The Toronto owners of a northeastern Ontario cobalt refinery are talking about a physical expansion of their dormant plant to be the exclusive supplier to the North American electric vehicle market.
First Cobalt released its much-anticipated feasibility study of the former Yukon refinery that they bought three years ago, just outside the town of Cobalt.
“This is a mining story that’s turned into a chemical story,” said company president-CEO Trent Mell in a May 4 conference call to analysts and investors.
The junior miner-turned-refiner startup has the only permitted facility in North America capable of processing cobalt hydroxide feed shipped in from offshore into a highly pure cobalt sulfate, used in manufacturing lithium-ion batteries.
Mell and his management team mapped out the road ahead for 2020 in what stands to be a pivotal year for the company as they seek to position the hydrometallurgical refinery as a toll processing operation for global mining companies.

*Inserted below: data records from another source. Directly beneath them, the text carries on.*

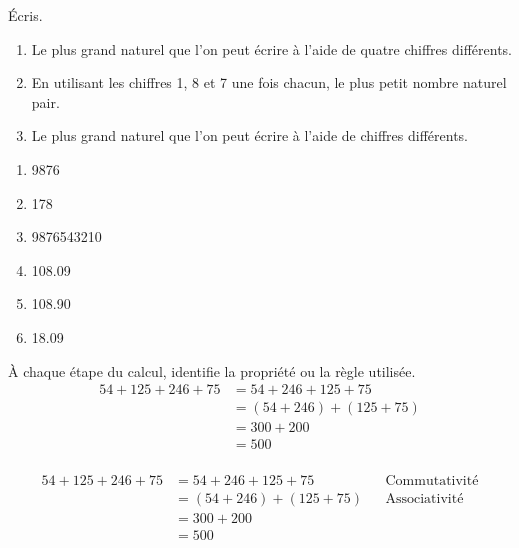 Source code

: \documentclass[../../syllabus_1.tex]{subfiles}
\begin{document}
\begin{exercise}
    Écris.
    \begin{enumerate}
        \item  Le plus grand naturel que l'on peut écrire à l'aide de quatre chiffres différents.
        \item  En utilisant les chiffres 1, 8 et 7 une fois chacun, le plus petit nombre naturel pair.
        \item  Le plus grand naturel que l'on peut écrire à l'aide de chiffres différents.
    \end{enumerate}
\end{exercise}
\begin{solution}
    \begin{enumerate}
        \item \num{9876}
        \item 178
        \item \num{9876543210}
        \item \num{108,09}
        \item \num{108,90}
        \item \num{18,09}
    \end{enumerate}
\end{solution}

\begin{exercise}
    À chaque étape du calcul, identifie la propriété ou la règle utilisée.
    \begin{align*}
        54 + 125 + 246 + 75
         & = 54 + 246 + 125 + 75     \\
         & = (54 + 246) + (125 + 75) \\
         & = 300 + 200               \\
         & = 500                     \\
    \end{align*}
\end{exercise}
\begin{solution}
    \begin{align*}
        54 + 125 + 246 + 75
         & = 54 + 246 + 125 + 75     &  & \text{Commutativité} \\
         & = (54 + 246) + (125 + 75) &  & \text{Associativité} \\
         & = 300 + 200                                         \\
         & = 500                                               \\
    \end{align*}
\end{solution}
\end{document}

Chinese refiners currently control almost 80 per cent of the world’s finished cobalt product, followed by Japan and Finland. First Cobalt believes they can cut a five per cent slice of that refined market.
Mell said Western car manufacturers have a strong appetite to see a domestic processor to shorten their supply chains.
The key to moving the project forward in 2020 is wrapping up a commercial agreement with Glencore to start supplying the refinery with raw cobalt feed from the Democratic Republic of Congo.
The international base metal mining giant funded the refinery restart study.
First Cobalt also needs an amendment to their provincial closure plan permit and three environmental approvals that will allow them to increase production from 12 tonnes per day to 55 tonnes per day by late 2021.
It would allow them to expand the refinery over a 12-month construction period. Work could begin by this fall.